(Stored data)
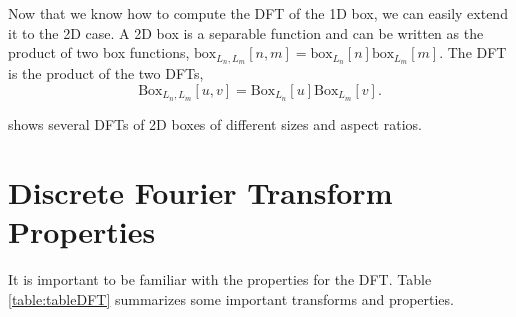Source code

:Now that we know how to compute the DFT of the 1D box, we can easily extend it to the 2D case. A 2D box is a separable function and can be written as the product of two box functions,
$\text{box}_{L_n, L_m} \left[n,m\right] = \text{box}_{L_n} \left[n\right] \text{box}_{L_m}\left[m\right]$. The DFT is the product of the two DFTs,
\begin{equation}
	\text{Box}_{L_n, L_m} \left[ u,v \right] = \text{Box}_{L_n} \left[ u\right] \text{Box}_{L_m} \left[ v\right].
\end{equation}

\Fig{\ref{fig:2ddftexamples}} shows several DFTs of 2D boxes of different sizes and aspect ratios.

\section{Discrete Fourier Transform Properties}
\label{section:DFTproperties}

It is important to be familiar with the properties for the DFT. Table \ref{table:tableDFT} summarizes some important transforms and properties.





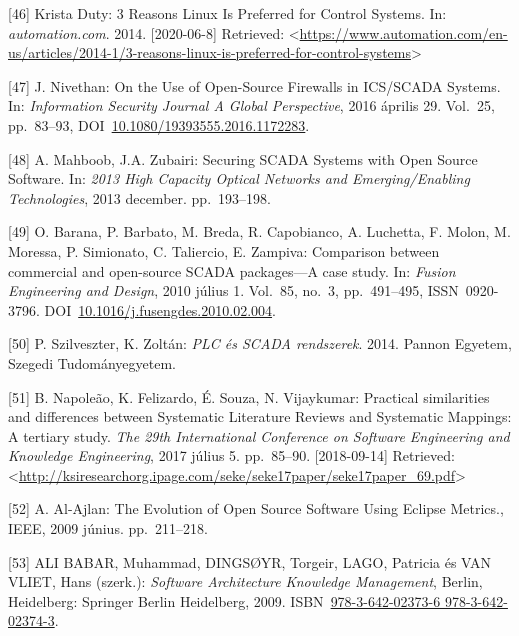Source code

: \documentclass[12pt,magyar,a4paper,oneside]{scrreprt}
\newenvironment{cslreferences}%
  {}%
  {\par}
\begin{document}
\begin{cslreferences}
\leavevmode\hypertarget{ref-krista_duty_3_2014}{}%
{[}46{]} Krista Duty: 3 Reasons Linux Is Preferred for Control Systems.
In: \emph{automation.com}. 2014. {[}2020-06-8{]} Retrieved:
\textless{}\url{https://www.automation.com/en-us/articles/2014-1/3-reasons-linux-is-preferred-for-control-systems}\textgreater{}

\leavevmode\hypertarget{ref-nivethan_use_2016}{}%
{[}47{]} J. Nivethan: On the Use of Open-Source Firewalls in ICS/SCADA
Systems. In: \emph{Information Security Journal A Global Perspective},
2016 április 29. Vol.~25, pp.~83--93,
DOI~\href{https://doi.org/10.1080/19393555.2016.1172283}{10.1080/19393555.2016.1172283}.

\leavevmode\hypertarget{ref-mahboob_securing_2013}{}%
{[}48{]} A. Mahboob, J.A. Zubairi: Securing SCADA Systems with Open
Source Software. In: \emph{2013 High Capacity Optical Networks and
Emerging/Enabling Technologies}, 2013 december. pp.~193--198.

\leavevmode\hypertarget{ref-barana_comparison_2010}{}%
{[}49{]} O. Barana, P. Barbato, M. Breda, R. Capobianco, A. Luchetta, F.
Molon, M. Moressa, P. Simionato, C. Taliercio, E. Zampiva: Comparison
between commercial and open-source SCADA packages---A case study. In:
\emph{Fusion Engineering and Design}, 2010 július 1. Vol.~85, no.~3,
pp.~491--495, ISSN~0920-3796.
DOI~\href{https://doi.org/10.1016/j.fusengdes.2010.02.004}{10.1016/j.fusengdes.2010.02.004}.

\leavevmode\hypertarget{ref-szilveszter_plc_2014}{}%
{[}50{]} P. Szilveszter, K. Zoltán: \emph{PLC és SCADA rendszerek}.
2014. Pannon Egyetem, Szegedi Tudományegyetem.

\leavevmode\hypertarget{ref-napoleao_practical_2017}{}%
{[}51{]} B. Napoleão, K. Felizardo, É. Souza, N. Vijaykumar: Practical
similarities and differences between Systematic Literature Reviews and
Systematic Mappings: A tertiary study. \emph{The 29th International
Conference on Software Engineering and Knowledge Engineering}, 2017
július 5. pp.~85--90. {[}2018-09-14{]} Retrieved:
\textless{}\url{http://ksiresearchorg.ipage.com/seke/seke17paper/seke17paper_69.pdf}\textgreater{}

\leavevmode\hypertarget{ref-al-ajlan_evolution_2009}{}%
{[}52{]} A. Al-Ajlan: The Evolution of Open Source Software Using
Eclipse Metrics., IEEE, 2009 június. pp.~211--218.

\leavevmode\hypertarget{ref-ali_babar_software_2009}{}%
{[}53{]} ALI BABAR, Muhammad, DINGSØYR, Torgeir, LAGO, Patricia és VAN
VLIET, Hans (szerk.): \emph{Software Architecture Knowledge Management},
Berlin, Heidelberg: Springer Berlin Heidelberg, 2009.
ISBN~\href{https://worldcat.org/isbn/978-3-642-02373-6\%20978-3-642-02374-3}{978-3-642-02373-6 978-3-642-02374-3}.


\end{cslreferences}
\end{document}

- WHAT YOU SHOULD DO
Search the records for the string "between" and return every line in which it occurs.

- TASK RESPONSE
between commercial and open-source SCADA packages---A case study. In:
similarities and differences between Systematic Literature Reviews and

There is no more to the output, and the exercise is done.